PROBLEM STATEMENT:
The records should be copied out again with no alteration.

Saved entries:
****************
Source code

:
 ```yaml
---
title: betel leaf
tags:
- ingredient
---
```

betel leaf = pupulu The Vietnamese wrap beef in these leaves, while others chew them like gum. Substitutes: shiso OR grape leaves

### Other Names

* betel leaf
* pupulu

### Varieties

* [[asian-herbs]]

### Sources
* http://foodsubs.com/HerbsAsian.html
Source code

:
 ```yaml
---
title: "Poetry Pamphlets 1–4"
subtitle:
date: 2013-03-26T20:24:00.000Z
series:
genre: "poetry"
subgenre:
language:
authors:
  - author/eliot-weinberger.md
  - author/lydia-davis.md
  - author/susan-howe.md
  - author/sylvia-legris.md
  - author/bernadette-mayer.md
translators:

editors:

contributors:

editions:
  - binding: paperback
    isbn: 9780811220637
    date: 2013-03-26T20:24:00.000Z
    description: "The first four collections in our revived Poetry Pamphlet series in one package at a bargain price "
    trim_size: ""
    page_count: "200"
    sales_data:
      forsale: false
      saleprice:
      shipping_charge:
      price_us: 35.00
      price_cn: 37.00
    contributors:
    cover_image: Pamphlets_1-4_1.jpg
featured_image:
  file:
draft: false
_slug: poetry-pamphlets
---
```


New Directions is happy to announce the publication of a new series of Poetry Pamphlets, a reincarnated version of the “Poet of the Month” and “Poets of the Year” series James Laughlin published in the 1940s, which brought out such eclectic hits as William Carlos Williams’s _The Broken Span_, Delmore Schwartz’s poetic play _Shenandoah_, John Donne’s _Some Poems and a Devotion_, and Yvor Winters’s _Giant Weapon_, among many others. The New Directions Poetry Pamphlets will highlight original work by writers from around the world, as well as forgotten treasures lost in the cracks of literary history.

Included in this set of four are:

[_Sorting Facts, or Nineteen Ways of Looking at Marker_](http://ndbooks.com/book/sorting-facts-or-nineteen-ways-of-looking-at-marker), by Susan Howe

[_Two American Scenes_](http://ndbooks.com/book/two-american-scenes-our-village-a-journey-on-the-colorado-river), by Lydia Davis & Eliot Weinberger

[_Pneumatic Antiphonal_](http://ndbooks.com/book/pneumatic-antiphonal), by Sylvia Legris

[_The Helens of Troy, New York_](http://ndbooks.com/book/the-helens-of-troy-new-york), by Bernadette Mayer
****************
RESPONSE TO THIS TASK:
Source code

:
 ```yaml
---
title: betel leaf
tags:
- ingredient
---
```

betel leaf = pupulu The Vietnamese wrap beef in these leaves, while others chew them like gum. Substitutes: shiso OR grape leaves

### Other Names

* betel leaf
* pupulu

### Varieties

* [[asian-herbs]]

### Sources
* http://foodsubs.com/HerbsAsian.html
Source code

:
 ```yaml
---
title: "Poetry Pamphlets 1–4"
subtitle:
date: 2013-03-26T20:24:00.000Z
series:
genre: "poetry"
subgenre:
language:
authors:
  - author/eliot-weinberger.md
  - author/lydia-davis.md
  - author/susan-howe.md
  - author/sylvia-legris.md
  - author/bernadette-mayer.md
translators:

editors:

contributors:

editions:
  - binding: paperback
    isbn: 9780811220637
    date: 2013-03-26T20:24:00.000Z
    description: "The first four collections in our revived Poetry Pamphlet series in one package at a bargain price "
    trim_size: ""
    page_count: "200"
    sales_data:
      forsale: false
      saleprice:
      shipping_charge:
      price_us: 35.00
      price_cn: 37.00
    contributors:
    cover_image: Pamphlets_1-4_1.jpg
featured_image:
  file:
draft: false
_slug: poetry-pamphlets
---
```


New Directions is happy to announce the publication of a new series of Poetry Pamphlets, a reincarnated version of the “Poet of the Month” and “Poets of the Year” series James Laughlin published in the 1940s, which brought out such eclectic hits as William Carlos Williams’s _The Broken Span_, Delmore Schwartz’s poetic play _Shenandoah_, John Donne’s _Some Poems and a Devotion_, and Yvor Winters’s _Giant Weapon_, among many others. The New Directions Poetry Pamphlets will highlight original work by writers from around the world, as well as forgotten treasures lost in the cracks of literary history.

Included in this set of four are:

[_Sorting Facts, or Nineteen Ways of Looking at Marker_](http://ndbooks.com/book/sorting-facts-or-nineteen-ways-of-looking-at-marker), by Susan Howe

[_Two American Scenes_](http://ndbooks.com/book/two-american-scenes-our-village-a-journey-on-the-colorado-river), by Lydia Davis & Eliot Weinberger

[_Pneumatic Antiphonal_](http://ndbooks.com/book/pneumatic-antiphonal), by Sylvia Legris

[_The Helens of Troy, New York_](http://ndbooks.com/book/the-helens-of-troy-new-york), by Bernadette Mayer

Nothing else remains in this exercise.